Requirement
Find every line in the records below that holds the word "noindent" and copy it.

- - -

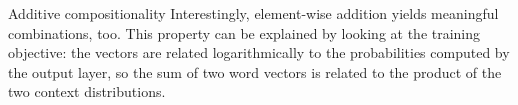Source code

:\documentclass[serif, xcolor={svgnames, table}, usepdftitle=false]{beamer}
\begin{document}
\begin{frame}{Additive compositionality}
  Interestingly, element-wise addition yields meaningful combinations, too.
  This property can be explained by looking at the training objective: the
  vectors are related logarithmically to the probabilities computed by the
  output layer, so the sum of two word vectors is related to the product of the
  two context distributions.
  \begin{table}
    \centering
    \caption{Additive compositionality showing the \num{4} closest vectors.}
  \end{table}
\end{frame}
\end{document}
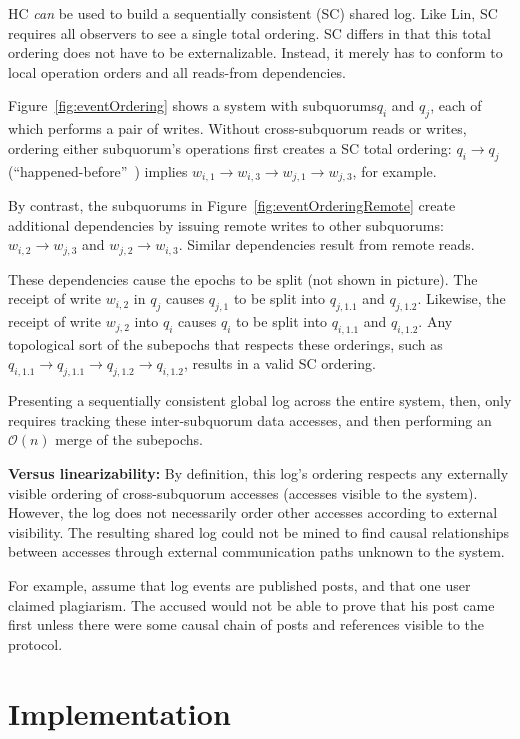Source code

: \documentclass[letterpaper,10pt,twocolumn]{article}
\newcommand{\sub}{subquorum\xspace}
\newcommand{\subs}{subquorums\xspace}
\newcommand{\para}[1]{\vspace{.04in}\noindent\textbf{#1}}
\begin{document}
HC \emph{can} be used to build a sequentially consistent (SC) shared log.
Like Lin, SC requires all observers to see a single total ordering.
SC differs in that this total ordering does not have to be externalizable.
Instead, it merely has to conform to local operation orders and all reads-from
dependencies.

Figure~\ref{fig:eventOrdering} shows a system with \subs $q_i$ and $q_j$, each of which
performs a pair of writes.
Without cross-\sub reads or writes, ordering either
\sub's operations first creates a SC total ordering: $q_i \rightarrow q_j$ (``happened-before''~\cite{lamport_time_1978})
implies $w_{i,1} \rightarrow w_{i,3} \rightarrow w_{j,1} \rightarrow w_{j,3}$,
for example.

By contrast, the \subs in Figure~\ref{fig:eventOrderingRemote} create
additional dependencies by issuing remote writes to other \subs: $w_{i,2}
\rightarrow w_{j,3}$ and $w_{j,2} \rightarrow w_{i,3}$.
Similar dependencies result from remote reads.

These dependencies cause the epochs to be split (not shown in picture).
The receipt of write $w_{i,2}$ in $q_j$ causes $q_{j,1}$ to be split into
$q_{j,1.1}$ and $q_{j,1.2}$.
Likewise, the receipt of write $w_{j,2}$ into $q_i$ causes $q_i$ to be split
into $q_{i,1.1}$ and $q_{i,1.2}$.
Any topological sort of the subepochs that respects these orderings, such as
$q_{i,1.1} \rightarrow q_{j,1.1} \rightarrow q_{j,1.2} \rightarrow q_{i,1.2}$,
results in a valid SC ordering.

Presenting a sequentially consistent global log across the entire system,
then, only requires tracking these inter-\sub data accesses, and then
performing an $\mathcal{O}(n)$ merge of the subepochs.

\para{Versus linearizability:} By definition, this log's ordering respects any
externally visible ordering of cross-\sub accesses (accesses visible to the
system).
However, the log does not necessarily order other accesses according to
external visibility.
The resulting shared log could not be mined to find causal relationships
between accesses through external communication paths unknown to the system.

For example, assume that log events are published posts, and that one user claimed
plagiarism.
The accused would not be able to prove that his post came first unless there
were some causal chain of posts and references visible to the protocol.

\section{Implementation}
\label{sec:implementation}
\end{document}
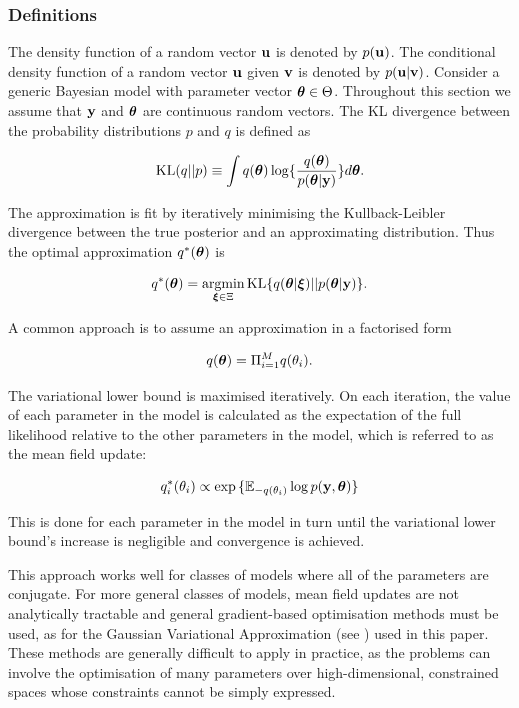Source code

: \documentclass[times, doublespace]{anzsauth}
\begin{document}
\subsubsection{Definitions}

The density function of a random vector ${\bf u}$ is denoted by $p({\bf u})$.  The conditional density function of a
random vector ${\bf u}$ given ${\bf v}$ is denoted by $p({\bf u}|{\bf v})$. Consider a generic Bayesian model with parameter
vector ${\boldsymbol \theta} \in \Theta$. Throughout this section we assume that ${\bf y}$ and ${\boldsymbol \theta}$ are continuous random
vectors. The KL divergence between the probability distributions $p$ and $q$ is defined as

$$
\text{KL}(q || p) \equiv \int q({\boldsymbol \theta}) \log \{ \frac{q({\boldsymbol \theta})}{p({\boldsymbol \theta} | {\bf y})} \} d {\boldsymbol \theta}.
$$

\noindent The approximation is fit by iteratively minimising the Kullback-Leibler divergence between the true
posterior and an approximating distribution. Thus the optimal approximation $q^*({\boldsymbol \theta})$ is

$$
q^*(\vtheta) = \argmin_{\vxi \in \Xi} \text{KL} \{ {q(\vtheta|\vxi) || p(\vtheta|\vy)} \}.
$$

\noindent A common approach is to assume an approximation in a factorised form

$$q({\boldsymbol \theta}) = \Pi_{i=1}^M q(\theta_i).$$

\noindent The variational lower bound is maximised iteratively. On each iteration, the value of each parameter
in the model is calculated as the expectation of the full likelihood relative to the other parameters in the
model, which is referred to as the mean field update:

$$q_i^*(\theta_i) \propto \exp{\{ {\mathbb E}_{-q(\theta_i)} \log p({\bf y}, {\boldsymbol\theta}) \}}$$

\noindent This is done for each parameter in the model in turn until the variational lower bound's increase is
negligible and convergence is achieved.

\noindent This approach works well for classes of models where all of the parameters are conjugate. For more
general classes of models, mean field updates are not analytically tractable and general gradient-based
optimisation methods must be used, as for the Gaussian Variational Approximation (see \cite{ormerod09}) used
in this paper. These methods are generally difficult to apply in practice, as the problems can involve the
optimisation of many parameters over high-dimensional, constrained spaces whose constraints cannot be simply
expressed.
\end{document}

- - -

Response area
\newcommand{\para}[1]{\vspace{.04in}\noindent\textbf{#1}}
\noindent The approximation is fit by iteratively minimising the Kullback-Leibler divergence between the true
\noindent A common approach is to assume an approximation in a factorised form
\noindent The variational lower bound is maximised iteratively. On each iteration, the value of each parameter
\noindent This is done for each parameter in the model in turn until the variational lower bound's increase is
\noindent This approach works well for classes of models where all of the parameters are conjugate. For more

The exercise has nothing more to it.